Lower consumer retail sales contributed to lower expenses for media advertising,
product marketing and dealer promotional activities.  This decrease was
partially offset by higher payroll and phone expenses due to expanded service
and support operations.  As a percentage of sales, selling and marketing
expenses increased to 12.7% for the period ended September 30, 1995 from 10.5%
in the prior year period.

  General and administrative expenses increased by 11.8% to $23.9 million for
the three-month period ended September 30, 1995 from $21.4 million in the same
fiscal 1995 period.  General and administrative expenses increased primarily due
to higher payroll and employee insurance costs as well as various one-time
severance payments made in the first quarter of transition period 1995.  As a
percentage of sales, general and administrative expenses increased to 5.9% from
4.3% in the comparable prior year period.

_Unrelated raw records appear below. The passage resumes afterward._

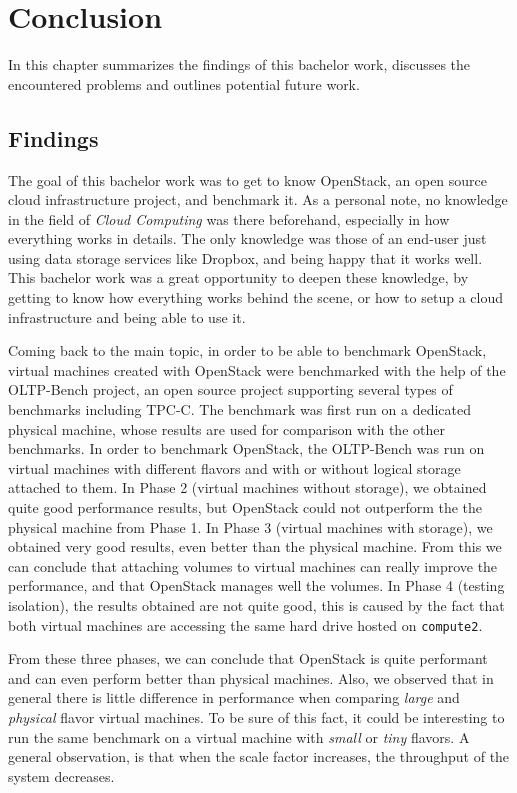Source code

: 

\chapter{Conclusion}
In this chapter summarizes the findings of this bachelor work, discusses the encountered problems and outlines potential future work.


\section{Findings}
The goal of this bachelor work was to get to know OpenStack, an open source cloud infrastructure project, and benchmark it.
As a personal note, no knowledge in the field of \textit{Cloud Computing} was there beforehand, especially in how everything works in details.
The only knowledge was those of an end-user just using data storage services like Dropbox, and being happy that it works well.
This bachelor work was a great opportunity to deepen these knowledge, by getting to know how everything works behind the scene, or how to setup a cloud infrastructure and being able to use it.

Coming back to the main topic, in order to be able to benchmark OpenStack, virtual machines created with OpenStack were benchmarked with the help of the OLTP-Bench project, an open source project supporting several types of benchmarks including TPC-C.
The benchmark was first run on a dedicated physical machine, whose results are used for comparison with the other benchmarks.
In order to benchmark OpenStack, the OLTP-Bench was run on virtual machines with different flavors and with or without logical storage attached to them.
In Phase 2 (virtual machines without storage), we obtained quite good performance results, but OpenStack could not outperform the the physical machine from Phase 1.
In Phase 3 (virtual machines with storage), we obtained very good results, even better than the physical machine.
From this we can conclude that attaching volumes to virtual machines can really improve the performance, and that OpenStack manages well the volumes.
In Phase 4 (testing isolation), the results obtained are not quite good, this is caused by the fact that both virtual machines are accessing the same hard drive hosted on \texttt{compute2}.

From these three phases, we can conclude that OpenStack is quite performant and can even perform better than physical machines.
Also, we observed that in general there is little difference in performance when comparing \textit{large} and \textit{physical} flavor virtual machines.
To be sure of this fact, it could be interesting to run the same benchmark on a virtual machine with \textit{small} or \textit{tiny} flavors.
A general observation, is that when the scale factor increases, the throughput of the system decreases.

  Engineering and development costs declined by 3.4% to $9.6 million for the
three-month period ended September 30, 1995 from $9.9 million in the comparable
prior fiscal period.  Lower payroll related expenses and other professional fees
were partially offset by increased engineering supply expenses associated with
new product development activities.  Products introduced in the first quarter
of transition period 1995 included additions to the Bravo MS, Premmia GX and
the Ascentia 950N product lines.  As a percentage of sales, engineering and
development expenses increased to 2.4% from 2.0% in the comparable prior year
period.

Other Income and Expense

  For the three-month period ended September 30, 1995, the Company had net
interest expense of $3.6 million compared to $2.8 million in the corresponding
fiscal 1995 period.  Interest expense increased as a result of higher average
short-term borrowings, a higher effective interest rate on the note payable to
Tandy and increased interest expense associated with the Company's Liquid Yield
Option Notes due 2013.

  In the first three months of transition period 1995, the Company recognized
net other expenses of $1.3 million compared to $.3 million for the same fiscal
1995 period.  These amounts relate primarily to foreign currency transaction and
remeasurement gains and losses and the costs associated with the Company's
foreign currency hedging activities.  The Company adheres to a hedging strategy
which is designed to minimize the effect of remeasuring local currency balance
sheets of its foreign subsidiaries on the Company's consolidated financial
position and results of operations.

Income Tax Benefit

  The Company was unable to record a tax benefit for the loss incurred during
the quarter ended September 30, 1995, yielding an effective tax rate of zero.
This effective tax rate compares to an effective income tax benefit of 19.5 %
for the same prior year period.  The decrease in the tax rate is attributable to
the Company's provision of a full valuation reserve against any additional 
deferred tax assets arising from the Company's current operating loss.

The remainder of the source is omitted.